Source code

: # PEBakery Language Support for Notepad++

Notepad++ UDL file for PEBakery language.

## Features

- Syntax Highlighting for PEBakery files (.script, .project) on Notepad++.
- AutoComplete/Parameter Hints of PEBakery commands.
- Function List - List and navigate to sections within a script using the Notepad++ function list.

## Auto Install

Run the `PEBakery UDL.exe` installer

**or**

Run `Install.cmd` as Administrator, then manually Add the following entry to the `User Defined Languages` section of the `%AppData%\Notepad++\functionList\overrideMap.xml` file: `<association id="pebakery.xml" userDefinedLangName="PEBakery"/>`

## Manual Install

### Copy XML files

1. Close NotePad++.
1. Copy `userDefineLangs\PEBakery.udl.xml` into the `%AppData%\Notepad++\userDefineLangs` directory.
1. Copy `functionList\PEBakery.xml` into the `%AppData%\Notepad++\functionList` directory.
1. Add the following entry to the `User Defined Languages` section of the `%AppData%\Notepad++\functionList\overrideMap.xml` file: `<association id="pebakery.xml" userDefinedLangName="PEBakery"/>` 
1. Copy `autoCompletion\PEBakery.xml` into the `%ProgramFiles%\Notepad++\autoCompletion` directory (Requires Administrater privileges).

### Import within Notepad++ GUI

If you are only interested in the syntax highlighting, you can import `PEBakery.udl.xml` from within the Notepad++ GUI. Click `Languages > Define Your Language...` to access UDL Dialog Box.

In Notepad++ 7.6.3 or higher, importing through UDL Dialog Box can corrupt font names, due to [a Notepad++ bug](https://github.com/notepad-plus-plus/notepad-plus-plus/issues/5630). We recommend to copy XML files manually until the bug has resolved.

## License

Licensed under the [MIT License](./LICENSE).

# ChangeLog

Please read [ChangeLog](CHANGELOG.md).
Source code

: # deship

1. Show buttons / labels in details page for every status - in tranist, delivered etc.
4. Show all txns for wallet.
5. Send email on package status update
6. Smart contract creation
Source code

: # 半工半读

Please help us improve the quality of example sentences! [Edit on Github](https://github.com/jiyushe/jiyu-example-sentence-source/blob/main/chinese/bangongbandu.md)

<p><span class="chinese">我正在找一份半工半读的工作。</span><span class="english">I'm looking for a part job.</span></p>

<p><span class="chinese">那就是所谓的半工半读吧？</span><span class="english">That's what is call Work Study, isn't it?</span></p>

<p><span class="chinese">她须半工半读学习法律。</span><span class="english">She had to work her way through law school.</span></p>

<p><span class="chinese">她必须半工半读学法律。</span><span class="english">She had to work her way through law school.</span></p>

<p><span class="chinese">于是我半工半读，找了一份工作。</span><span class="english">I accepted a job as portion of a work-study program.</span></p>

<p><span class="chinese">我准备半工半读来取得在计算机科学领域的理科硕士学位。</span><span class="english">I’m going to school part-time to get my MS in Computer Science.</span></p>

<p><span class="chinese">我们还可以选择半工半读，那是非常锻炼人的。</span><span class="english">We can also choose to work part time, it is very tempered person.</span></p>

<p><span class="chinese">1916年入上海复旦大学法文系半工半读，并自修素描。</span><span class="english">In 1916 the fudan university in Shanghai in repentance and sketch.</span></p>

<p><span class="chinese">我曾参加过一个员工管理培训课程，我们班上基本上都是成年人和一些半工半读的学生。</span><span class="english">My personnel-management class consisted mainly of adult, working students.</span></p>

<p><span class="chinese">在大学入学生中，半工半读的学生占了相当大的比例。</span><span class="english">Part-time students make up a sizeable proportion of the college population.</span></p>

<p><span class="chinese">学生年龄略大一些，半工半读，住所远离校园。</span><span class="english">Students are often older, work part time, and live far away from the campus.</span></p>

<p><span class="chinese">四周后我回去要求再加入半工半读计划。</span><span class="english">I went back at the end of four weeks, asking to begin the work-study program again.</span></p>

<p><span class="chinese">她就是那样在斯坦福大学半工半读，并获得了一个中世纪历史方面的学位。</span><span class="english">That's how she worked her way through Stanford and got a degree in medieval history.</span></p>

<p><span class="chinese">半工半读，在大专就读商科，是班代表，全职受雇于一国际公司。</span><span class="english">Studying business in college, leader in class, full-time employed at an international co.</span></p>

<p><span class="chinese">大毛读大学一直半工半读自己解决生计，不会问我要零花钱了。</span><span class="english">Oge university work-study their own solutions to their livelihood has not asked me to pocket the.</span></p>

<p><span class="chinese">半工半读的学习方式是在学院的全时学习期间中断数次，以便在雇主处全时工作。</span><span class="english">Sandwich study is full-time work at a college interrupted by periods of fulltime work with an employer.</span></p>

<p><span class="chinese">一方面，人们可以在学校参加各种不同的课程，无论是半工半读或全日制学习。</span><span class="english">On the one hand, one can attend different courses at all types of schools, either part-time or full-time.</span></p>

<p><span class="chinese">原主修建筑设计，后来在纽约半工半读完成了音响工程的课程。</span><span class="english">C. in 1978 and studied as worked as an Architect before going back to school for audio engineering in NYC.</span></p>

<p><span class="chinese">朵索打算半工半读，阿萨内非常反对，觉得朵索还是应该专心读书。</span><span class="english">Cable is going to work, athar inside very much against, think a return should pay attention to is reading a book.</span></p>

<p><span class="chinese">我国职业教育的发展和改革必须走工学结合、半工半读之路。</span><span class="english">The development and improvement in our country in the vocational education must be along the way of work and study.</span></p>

....

**EXERCISE DESCRIPTION**
Your task is to find each line in the entries that contains the string "following" and copy it.

**SOLUTION FOR THIS PROBLEM**
Run `Install.cmd` as Administrator, then manually Add the following entry to the `User Defined Languages` section of the `%AppData%\Notepad++\functionList\overrideMap.xml` file: `<association id="pebakery.xml" userDefinedLangName="PEBakery"/>`
1. Add the following entry to the `User Defined Languages` section of the `%AppData%\Notepad++\functionList\overrideMap.xml` file: `<association id="pebakery.xml" userDefinedLangName="PEBakery"/>` 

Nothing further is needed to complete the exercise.